In this paper, we propose a novel Globally Asynchronous, Locally Dynamic System(GALDS) bus and demonstrate its performance. The proposed GALDS bus is the bidirectional multitasking bus with the segmented bus architecture supporting the concurrent operation of multi-masters and multi-slaves. By analyzing system tasks, the bus architecture chooses the optimal frequency for each If among multiples of bus frequency and thus we can reduce the overall power consumption. For efficient data communications between IPs operating in different frequencies, we designed an asynchronous and bidirectional FIFO based on an asynchronous wrapper with hand-shaking interface.

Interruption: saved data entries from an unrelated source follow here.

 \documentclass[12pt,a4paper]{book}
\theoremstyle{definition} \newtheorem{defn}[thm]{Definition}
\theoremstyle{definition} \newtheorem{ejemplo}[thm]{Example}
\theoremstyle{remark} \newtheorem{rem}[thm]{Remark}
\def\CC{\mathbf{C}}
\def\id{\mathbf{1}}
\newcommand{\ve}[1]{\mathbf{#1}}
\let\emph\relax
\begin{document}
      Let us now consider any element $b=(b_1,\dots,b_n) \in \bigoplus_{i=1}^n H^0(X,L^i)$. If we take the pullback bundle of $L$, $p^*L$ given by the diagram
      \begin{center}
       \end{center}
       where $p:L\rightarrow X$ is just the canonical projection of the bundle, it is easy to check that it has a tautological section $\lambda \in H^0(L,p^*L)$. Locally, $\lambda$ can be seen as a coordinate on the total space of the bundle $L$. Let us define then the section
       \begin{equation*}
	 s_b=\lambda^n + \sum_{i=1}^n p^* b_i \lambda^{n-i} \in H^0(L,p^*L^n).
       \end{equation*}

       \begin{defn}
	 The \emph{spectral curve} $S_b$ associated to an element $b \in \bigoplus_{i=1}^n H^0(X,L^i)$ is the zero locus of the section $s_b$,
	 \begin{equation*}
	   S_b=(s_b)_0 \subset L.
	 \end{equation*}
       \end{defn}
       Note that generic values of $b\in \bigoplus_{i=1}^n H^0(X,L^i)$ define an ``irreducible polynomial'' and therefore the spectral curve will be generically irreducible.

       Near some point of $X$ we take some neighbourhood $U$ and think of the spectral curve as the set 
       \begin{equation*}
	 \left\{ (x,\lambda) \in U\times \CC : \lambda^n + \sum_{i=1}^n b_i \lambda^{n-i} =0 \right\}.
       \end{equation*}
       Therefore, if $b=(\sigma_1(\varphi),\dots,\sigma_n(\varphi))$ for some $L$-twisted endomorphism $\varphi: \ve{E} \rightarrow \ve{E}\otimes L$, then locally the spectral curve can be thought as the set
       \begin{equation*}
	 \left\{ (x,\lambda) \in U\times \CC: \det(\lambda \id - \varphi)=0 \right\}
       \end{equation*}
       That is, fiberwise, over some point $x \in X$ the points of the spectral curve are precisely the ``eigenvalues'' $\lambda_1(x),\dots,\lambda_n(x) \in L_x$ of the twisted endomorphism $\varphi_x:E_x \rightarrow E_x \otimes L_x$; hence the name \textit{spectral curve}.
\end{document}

In addition, since systems can be easily expandable by inserting bus segments, the proposed architecture has advantages in IP reusability and structural flexibility As a test example, a four-segment bus haying four masters and four slaves were designed by using Verilog HDL. We demonstrate multitasking operations with read/write data transfers by simulation when the ratios of operation frequency are 1:1, 1:2, 1:4 and 1:8. The data transfer mode is a 16 burst increment mode compatible with Advanced Microcontroller Bus Architecture(AMBA). The maximum operation latency of the proposed GALDS bus is 22 clock cycles for the bus write operation, and 44 clock cycles for read.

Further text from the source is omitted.